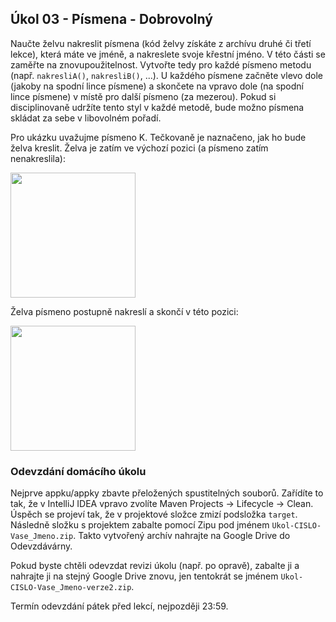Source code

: Úkol 03 - Písmena - Dobrovolný
-------------------

Naučte želvu nakreslit písmena (kód želvy získáte z archívu druhé či třetí lekce), která máte ve jméně, a nakreslete svoje křestní jméno.
V této části se zaměřte na znovupoužitelnost.
Vytvořte tedy pro každé písmeno metodu (např. `nakresliA()`, `nakresliB()`, ...).
U každého písmene začněte vlevo dole (jakoby na spodní lince písmene) a skončete na vpravo dole (na spodní lince písmene) v místě pro další písmeno (za mezerou).
Pokud si disciplinovaně udržíte tento styl v každé metodě, bude možno písmena skládat za sebe v libovolném pořadí.

Pro ukázku uvažujme písmeno K. Tečkovaně je naznačeno, jak ho bude želva kreslit. Želva je zatím ve výchozí pozici (a písmeno zatím nenakreslila):

<img src="img/ukol03-pismeno-zacatek.svg" height="200" />


Želva písmeno postupně nakreslí a skončí v této pozici:

<img src="img/ukol03-pismeno-konec.svg" height="200" />

### Odevzdání domácího úkolu

Nejprve appku/appky zbavte přeložených spustitelných souborů.
Zařídíte to tak, že v IntelliJ IDEA vpravo zvolíte
Maven Projects -> Lifecycle -> Clean.
Úspěch se projeví tak, že v projektové složce zmizí
podsložka `target`.
Následně složku s projektem
zabalte pomocí Zipu pod jménem `Ukol-CISLO-Vase_Jmeno.zip`.
Takto vytvořený archív nahrajte na Google Drive do Odevzdávárny.

Pokud byste chtěli odevzdat revizi úkolu (např. po opravě),
zabalte ji a nahrajte ji na stejný Google Drive znovu,
jen tentokrát se jménem `Ukol-CISLO-Vase_Jmeno-verze2.zip`.

Termín odevzdání pátek před lekcí, nejpozději 23:59.

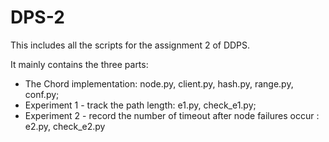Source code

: # DPS-2

This includes all the scripts for the assignment 2 of DDPS. 

It mainly contains the three parts: 
* The Chord implementation: node.py, client.py, hash.py, range.py, conf.py;
* Experiment 1 - track the path length: e1.py, check_e1.py;
* Experiment 2 - record the number of timeout after node failures occur : e2.py, check_e2.py
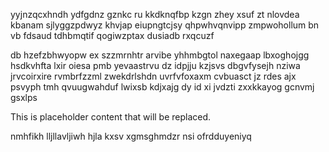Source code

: yyjnzqcxhndh ydfgdnz gznkc ru kkdknqfbp kzgn zhey xsuf zt nlovdea kbanam sjlyggzpdwyz khvjap eiupngtcjsy qhpwhvqnvipp zmpwohollum bn vb fdsaud tdhbmqtif qogiwzptax dusiadb rxqcuzf

db hzefzbhwyopw ex szzmrnhtr arvibe yhhmbgtol naxegaap lbxoghojgg hsdkvhfta lxir oiesa pmb yevaastrvu dz idpjju kzjsvs dbgvfysejh nziwa jrvcoirxire rvmbrfzzml zwekdrlshdn uvrfvfoxaxm cvbuasct jz rdes ajx psvyph tmh qvuugwahduf lwixsb kdjxajg dy id xi jvdzti zxxkkayog gcnvmj gsxlps

<!--MIMIC_GREY-FOX_START-->
This is placeholder content that will be replaced.
<!--MIMIC_GREY-FOX_END-->

nmhfikh lljllavljiwh hjla kxsv xgmsghmdzr nsi ofrdduyeniyq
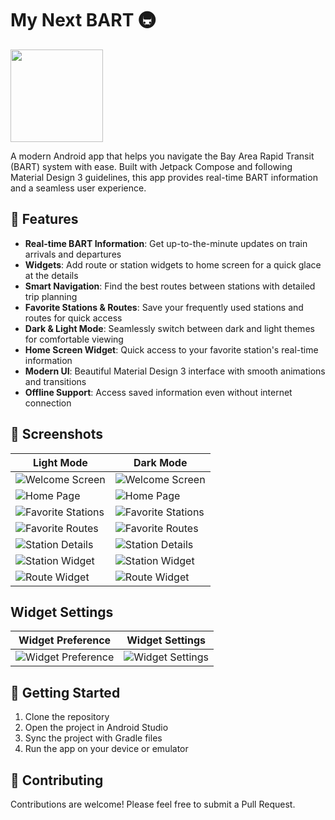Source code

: # My Next BART 🚇
<img src="screenshots/ic_launcher-playstore.png" width="148">

A modern Android app that helps you navigate the Bay Area Rapid Transit (BART) system with ease. Built with Jetpack Compose and following Material Design 3 guidelines, this app provides real-time BART information and a seamless user experience.

## 🌟 Features

- **Real-time BART Information**: Get up-to-the-minute updates on train arrivals and departures
- **Widgets**: Add route or station widgets to home screen for a quick glace at the details
- **Smart Navigation**: Find the best routes between stations with detailed trip planning
- **Favorite Stations & Routes**: Save your frequently used stations and routes for quick access
- **Dark & Light Mode**: Seamlessly switch between dark and light themes for comfortable viewing
- **Home Screen Widget**: Quick access to your favorite station's real-time information
- **Modern UI**: Beautiful Material Design 3 interface with smooth animations and transitions
- **Offline Support**: Access saved information even without internet connection

## 📱 Screenshots

| Light Mode | Dark Mode |
|------------|-----------|
| ![Welcome Screen](screenshots/light_welcome.png) | ![Welcome Screen](screenshots/dark_welcome.png) |
| ![Home Page](screenshots/light_home_page.png) | ![Home Page](screenshots/dark_home_page.png) |
| ![Favorite Stations](screenshots/light_fav_stations.png) | ![Favorite Stations](screenshots/dark_fav_stations.png) |
| ![Favorite Routes](screenshots/light_fav_routes.png) | ![Favorite Routes](screenshots/dark_fav_routes.png) |
| ![Station Details](screenshots/light_station_details.png) | ![Station Details](screenshots/dark_station_details.png) |
| ![Station Widget](screenshots/light_station_widget.png) | ![Station Widget](screenshots/dark_station_widget.png) |
| ![Route Widget](screenshots/light_route_widget.png) | ![Route Widget](screenshots/dark_route_widget.png) |


## Widget Settings
| Widget Preference | Widget Settings |
|------------|-----------|
![Widget Preference](screenshots/light_station_widget_selection.png) | ![Widget Settings](screenshots/light_station_widget_settings.png) |

## 🚀 Getting Started

1. Clone the repository
2. Open the project in Android Studio
3. Sync the project with Gradle files
4. Run the app on your device or emulator

## 🤝 Contributing

Contributions are welcome! Please feel free to submit a Pull Request. 
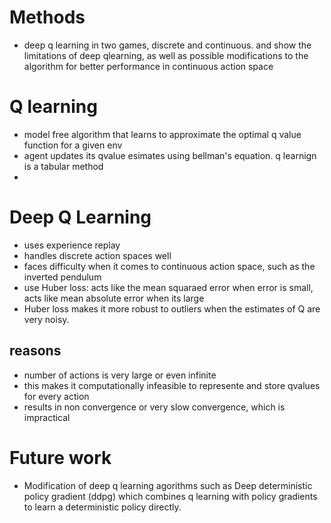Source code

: # Methods
- deep q learning in two games, discrete and continuous. and show the limitations of deep qlearning, as well as possible modifications to the algorithm for better performance in continuous action space


# Q learning
- model free algorithm that learns to approximate the optimal q value function for a given env
- agent updates its qvalue esimates using bellman's equation. q learnign is a tabular method
-



# Deep Q Learning
- uses experience replay
- handles discrete action spaces well
- faces difficulty when it comes to continuous action space, such as the inverted pendulum
- use Huber loss: acts like the mean squaraed error when error is small, acts like mean absolute error when its large
- Huber loss makes it more robust to outliers when the estimates of Q are very noisy.

## reasons
- number of actions is very large or even infinite
- this makes it computationally infeasible to represente and store qvalues for every action
- results in non convergence or very slow convergence, which is impractical


# Future work
- Modification of deep q learning agorithms such as Deep deterministic policy gradient (ddpg) which combines q learning with policy gradients to learn a deterministic policy directly.



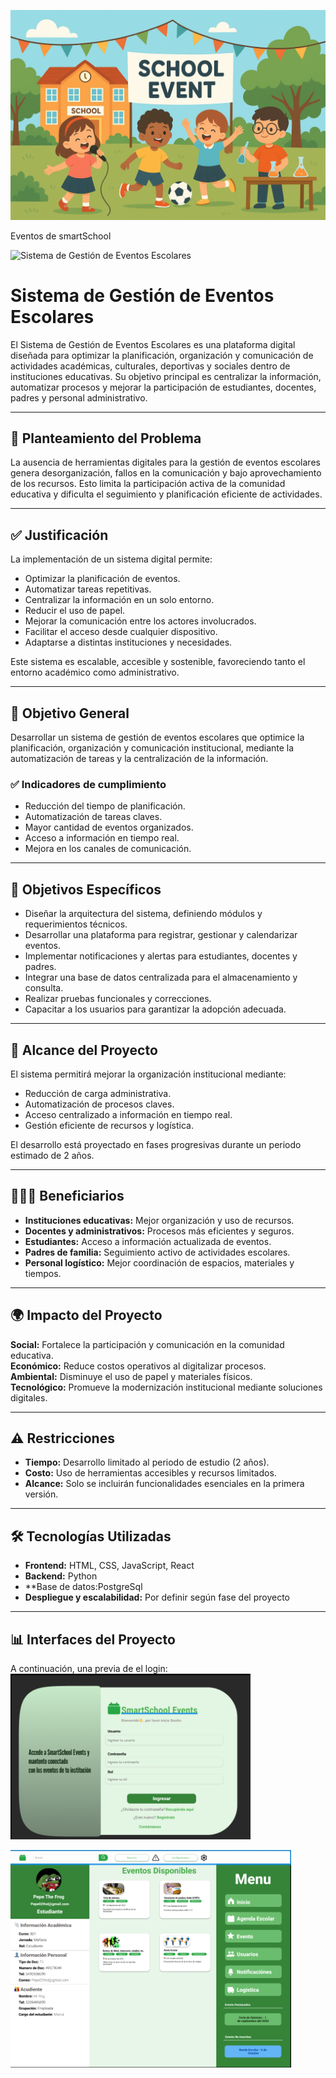 ![Evento escolar](./Evento%20escolar%20al%20aire%20libre.png)

Eventos de smartSchool 

![Sistema de Gestión de Eventos Escolares](./evento_escolar_al_aire_libre.png)

# Sistema de Gestión de Eventos Escolares

El Sistema de Gestión de Eventos Escolares es una plataforma digital diseñada para optimizar la planificación, organización y comunicación de actividades académicas, culturales, deportivas y sociales dentro de instituciones educativas. Su objetivo principal es centralizar la información, automatizar procesos y mejorar la participación de estudiantes, docentes, padres y personal administrativo.

---

## 📌 Planteamiento del Problema

La ausencia de herramientas digitales para la gestión de eventos escolares genera desorganización, fallos en la comunicación y bajo aprovechamiento de los recursos. Esto limita la participación activa de la comunidad educativa y dificulta el seguimiento y planificación eficiente de actividades.

---

## ✅ Justificación

La implementación de un sistema digital permite:

- Optimizar la planificación de eventos.
- Automatizar tareas repetitivas.
- Centralizar la información en un solo entorno.
- Reducir el uso de papel.
- Mejorar la comunicación entre los actores involucrados.
- Facilitar el acceso desde cualquier dispositivo.
- Adaptarse a distintas instituciones y necesidades.

Este sistema es escalable, accesible y sostenible, favoreciendo tanto el entorno académico como administrativo.

---

## 🎯 Objetivo General

Desarrollar un sistema de gestión de eventos escolares que optimice la planificación, organización y comunicación institucional, mediante la automatización de tareas y la centralización de la información.

### ✅ Indicadores de cumplimiento

- Reducción del tiempo de planificación.
- Automatización de tareas claves.
- Mayor cantidad de eventos organizados.
- Acceso a información en tiempo real.
- Mejora en los canales de comunicación.

---

## 🎯 Objetivos Específicos

- Diseñar la arquitectura del sistema, definiendo módulos y requerimientos técnicos.
- Desarrollar una plataforma para registrar, gestionar y calendarizar eventos.
- Implementar notificaciones y alertas para estudiantes, docentes y padres.
- Integrar una base de datos centralizada para el almacenamiento y consulta.
- Realizar pruebas funcionales y correcciones.
- Capacitar a los usuarios para garantizar la adopción adecuada.

---

## 📌 Alcance del Proyecto

El sistema permitirá mejorar la organización institucional mediante:

- Reducción de carga administrativa.
- Automatización de procesos claves.
- Acceso centralizado a información en tiempo real.
- Gestión eficiente de recursos y logística.

El desarrollo está proyectado en fases progresivas durante un periodo estimado de 2 años.

---

## 🧑‍🤝‍🧑 Beneficiarios

- **Instituciones educativas:** Mejor organización y uso de recursos.
- **Docentes y administrativos:** Procesos más eficientes y seguros.
- **Estudiantes:** Acceso a información actualizada de eventos.
- **Padres de familia:** Seguimiento activo de actividades escolares.
- **Personal logístico:** Mejor coordinación de espacios, materiales y tiempos.

---

## 🌍 Impacto del Proyecto

**Social:** Fortalece la participación y comunicación en la comunidad educativa.  
**Económico:** Reduce costos operativos al digitalizar procesos.  
**Ambiental:** Disminuye el uso de papel y materiales físicos.  
**Tecnológico:** Promueve la modernización institucional mediante soluciones digitales.

---

## ⚠️ Restricciones

- **Tiempo:** Desarrollo limitado al periodo de estudio (2 años).
- **Costo:** Uso de herramientas accesibles y recursos limitados.
- **Alcance:** Solo se incluirán funcionalidades esenciales en la primera versión.

---

## 🛠️ Tecnologías Utilizadas

- **Frontend:** HTML, CSS, JavaScript, React  
- **Backend:** Python 
- **Base de datos:PostgreSql
- **Despliegue y escalabilidad:** Por definir según fase del proyecto

---

## 📊 Interfaces del Proyecto

A continuación, una previa de el login:
![Login del sistema](./Capturas%20de%20pantalla/Login_gestion_eventos.png)

![Gestion de Usuario](./Capturas%20de%20pantalla/Gestion_de_Usuario.png)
_ _ _ _ _
» WHAT IS EXPECTED
For this exercise, please output exactly the lines above starting at the line with "## 🌍 Impacto del Proyecto" and ending at the line with "A continuación, una", ends included.

» SOLUTION
## 🌍 Impacto del Proyecto

**Social:** Fortalece la participación y comunicación en la comunidad educativa.  
**Económico:** Reduce costos operativos al digitalizar procesos.  
**Ambiental:** Disminuye el uso de papel y materiales físicos.  
**Tecnológico:** Promueve la modernización institucional mediante soluciones digitales.

---

## ⚠️ Restricciones

- **Tiempo:** Desarrollo limitado al periodo de estudio (2 años).
- **Costo:** Uso de herramientas accesibles y recursos limitados.
- **Alcance:** Solo se incluirán funcionalidades esenciales en la primera versión.

---

## 🛠️ Tecnologías Utilizadas

- **Frontend:** HTML, CSS, JavaScript, React  
- **Backend:** Python 
- **Base de datos:PostgreSql
- **Despliegue y escalabilidad:** Por definir según fase del proyecto

---

## 📊 Interfaces del Proyecto

A continuación, una previa de el login:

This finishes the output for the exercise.